Tilo Weber Four Fauns
Fauns of The Renaissance
Claudio Puntin (cl), Richard Koch (tp), James Banner (b), Tilo Weber (dms, comp)
Label / Distribution : Malletmuse Records
Repéré lors du dernier Jazzahead, le batteur berlinois Tilo Weber est de ceux dont on sait immédiatement qu’il faut remonter le fil de sa discographie. Drumming élégant et très ouvert, orchestration impeccable, il propose avec Fauns of The Renaissance une plongée tranquille et sans décorum dans la musique ancienne, avec son quartet Four Fauns où émarge le clarinettiste suisse Claudio Puntin, habitué à travailler avec Pierre Favre. On pourrait d’ailleurs faire un parallèle entre les rythmiciens, en dépit des générations qui les séparent ; sur « Canon Couperin », une libre divagation de Weber « dans le style de… », on perçoit un goût très sûr pour l’orchestration, ainsi que pour l’effleurement du métal des cymbales que Puntin travaille d’un son caressant, très doux. Le soufflant n’est pas seul dans l’exercice. Le trompettiste Richard Koch, qu’on connaît de l’Andromeda Mega Express Orchestra et qui était dans l’Orchestra Berlin de Satoko Fujii, est un magnifique compagnon, un point d’équilibre parfait.

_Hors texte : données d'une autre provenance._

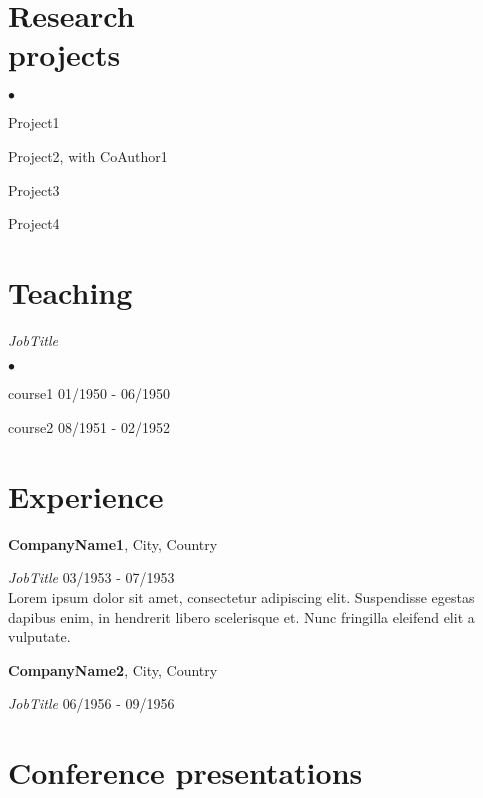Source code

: \documentclass[margin, centered]{res} %
\newenvironment{list2}{
  \begin{list}{$\bullet$}{%
      \setlength{\itemsep}{0in}
      \setlength{\parsep}{0in} \setlength{\parskip}{0in}
      \setlength{\topsep}{0in} \setlength{\partopsep}{0in} 
      \setlength{\leftmargin}{0.2in}}}{\end{list}}
\begin{document}
\begin{resume}
\section{\sc Research \\ projects}
\begin{list2}
\item Project1\\[-0.3cm]
\item Project2, with CoAuthor1 \\[-0.3cm]
\item Project3\\[-0.3cm]
\item Project4
\end{list2}



\section{\sc Teaching}

{\em JobTitle}\\[-0.1cm]
\begin{list2}
\item course1 \hfill {01/1950  -  06/1950}\\[-0.25cm]
\item course2 \hfill {08/1951  -  02/1952}\\[-0.25cm]
\end{list2}


\section{\sc Experience}
{\bf CompanyName1}, City, Country

\vspace{-.3cm}
{\em JobTitle} \hfill {03/1953 - 07/1953}\\
Lorem ipsum dolor sit amet, consectetur adipiscing elit. Suspendisse egestas dapibus enim, in hendrerit libero scelerisque et. Nunc fringilla eleifend elit a vulputate. 

{\bf CompanyName2}, City, Country

\vspace{-.3cm}
{\em JobTitle} \hfill {06/1956 - 09/1956}\\

\section{\sc Conference presentations}


\end{resume}
\end{document}

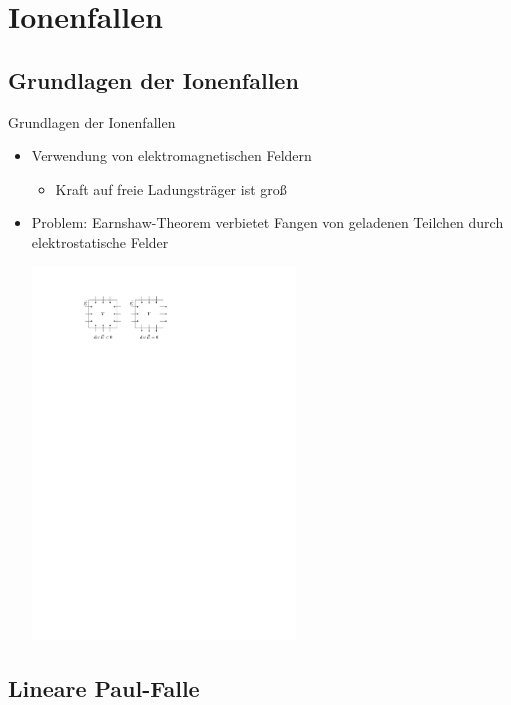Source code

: \documentclass[12pt,xcolor=dvipsnames]{beamer}
\begin{document}
\section{Ionenfallen}

\subsection{Grundlagen der Ionenfallen}
\begin{frame}{Grundlagen der Ionenfallen}
	\begin{itemize}
		\setlength\itemsep{1em}
		\item Verwendung von elektromagnetischen Feldern
			\begin{itemize}
				\item Kraft auf freie Ladungsträger ist groß
			\end{itemize}
		
		\item \alert{Problem:} Earnshaw-Theorem verbietet Fangen von geladenen Teilchen durch elektrostatische Felder
		
		\vspace{0.5cm}
		\centering
		\includegraphics[width=0.55\textwidth]{./figures/earnshaw.pdf}
		
	\end{itemize}
\end{frame}

\subsection{Lineare Paul-Falle}
\end{document}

En témoigne le magnifique « Calextone, qui fut dame d’Arouse », qui transforme l’Ars Subtilior de Solage en un échange entre clarinette basse et trompette porté par le jeu très subtil de Weber, tout en ponctuation, bien aidé en cela par le jeu simple et direct de la contrebasse de l’Anglais James Banner. Œuvre pour la voix, le morceau de Solage est habité par le batteur qui l’arrange pour des musiciens très complémentaires à qui le chant n’est pas étranger. On notera qu’au dernier Jazzahead, Puntin était remplacé par Almut Kühne, qui sait faire de sa voix un instrument : dans ce disque, c’est cette frontière ténue qui est explorée, celle d’un chant sans phonème, qui nous parle cependant immédiatement. Que ce soit Kühn ou Puntin, la démarche est la même, bien que la chanteuse offre une vision plus mystique. C’est une célébration d’une certaine universalité de la musique, à l’image de « Ma fin est mon commencement », œuvre de Machaut que Weber transmute en un swing de guingois, avec ce qu’il faut d’effets, ce dont Puntin, habitué des musiques électroniques, se joue avec une certaine malice. Il n’y a pas de volonté de tordre ou de triturer la Renaissance, juste de donner sa propre lecture d’un bien commun, avec douceur, intelligence et sensibilité.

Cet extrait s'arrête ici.